(Stored dataset items)
=======
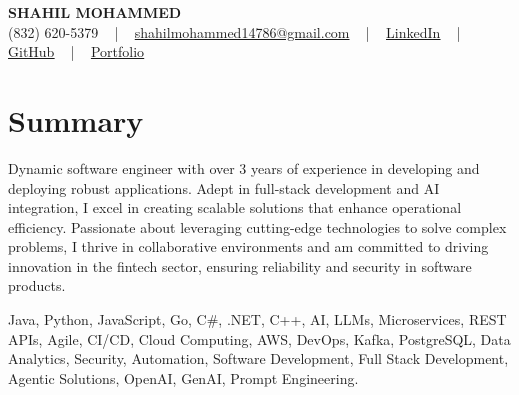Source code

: \documentclass[letterpaper,10pt]{article}
\begin{document}
\begin{center}
    {\fontsize{14pt}{12pt}\selectfont \textbf{\MakeUppercase{Shahil Mohammed}}}\\ \vspace{2pt}
    \fontsize{10pt}{12pt}\selectfont (832) 620-5379 ~ | ~ \href{mailto:shahilmohammed14786@gmail.com}{shahilmohammed14786@gmail.com} ~ | ~  
    \href{https://www.linkedin.com/in/shahil-mohammed-9652931a1/}{\color{blue}\underline{LinkedIn}}  ~ | ~ 
    \href{https://github.com/freakbeast14}{\color{blue}\underline{GitHub}} ~ | ~ 
    \href{https://shahil-mohammed.netlify.app/}{\color{blue}\underline{Portfolio}}
    \vspace{-8pt}
\end{center}

\section{Summary}
\vspace{-2pt}\fontsize{8pt}{9pt}\selectfont
Dynamic software engineer with over 3 years of experience in developing and deploying robust applications. Adept in full-stack development and AI integration, I excel in creating scalable solutions that enhance operational efficiency. Passionate about leveraging cutting-edge technologies to solve complex problems, I thrive in collaborative environments and am committed to driving innovation in the fintech sector, ensuring reliability and security in software products.
 \vspace{-5pt}
 
{\fontsize{1pt}{1pt}\selectfont\color{white}
Java, Python, JavaScript, Go, C#, .NET, C++, AI, LLMs, Microservices, REST APIs, Agile, CI/CD, Cloud Computing, AWS, DevOps, Kafka, PostgreSQL, Data Analytics, Security, Automation, Software Development, Full Stack Development, Agentic Solutions, OpenAI, GenAI, Prompt Engineering.
}
\vspace{-8pt}

\vspace{-2pt}
\end{document}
=======
● **What to work on**:
Each line of the records is to be reproduced exactly, and each picture dropped.

● **Task answer**:
Source code

: \documentclass[letterpaper,10pt]{article}
\begin{document}
\begin{center}
    {\fontsize{14pt}{12pt}\selectfont \textbf{\MakeUppercase{Shahil Mohammed}}}\\ \vspace{2pt}
    \fontsize{10pt}{12pt}\selectfont (832) 620-5379 ~ | ~ \href{mailto:shahilmohammed14786@gmail.com}{shahilmohammed14786@gmail.com} ~ | ~  
    \href{https://www.linkedin.com/in/shahil-mohammed-9652931a1/}{\color{blue}\underline{LinkedIn}}  ~ | ~ 
    \href{https://github.com/freakbeast14}{\color{blue}\underline{GitHub}} ~ | ~ 
    \href{https://shahil-mohammed.netlify.app/}{\color{blue}\underline{Portfolio}}
    \vspace{-8pt}
\end{center}

\section{Summary}
\vspace{-2pt}\fontsize{8pt}{9pt}\selectfont
Dynamic software engineer with over 3 years of experience in developing and deploying robust applications. Adept in full-stack development and AI integration, I excel in creating scalable solutions that enhance operational efficiency. Passionate about leveraging cutting-edge technologies to solve complex problems, I thrive in collaborative environments and am committed to driving innovation in the fintech sector, ensuring reliability and security in software products.
 \vspace{-5pt}
 
{\fontsize{1pt}{1pt}\selectfont\color{white}
Java, Python, JavaScript, Go, C#, .NET, C++, AI, LLMs, Microservices, REST APIs, Agile, CI/CD, Cloud Computing, AWS, DevOps, Kafka, PostgreSQL, Data Analytics, Security, Automation, Software Development, Full Stack Development, Agentic Solutions, OpenAI, GenAI, Prompt Engineering.
}
\vspace{-8pt}

\vspace{-2pt}
\end{document}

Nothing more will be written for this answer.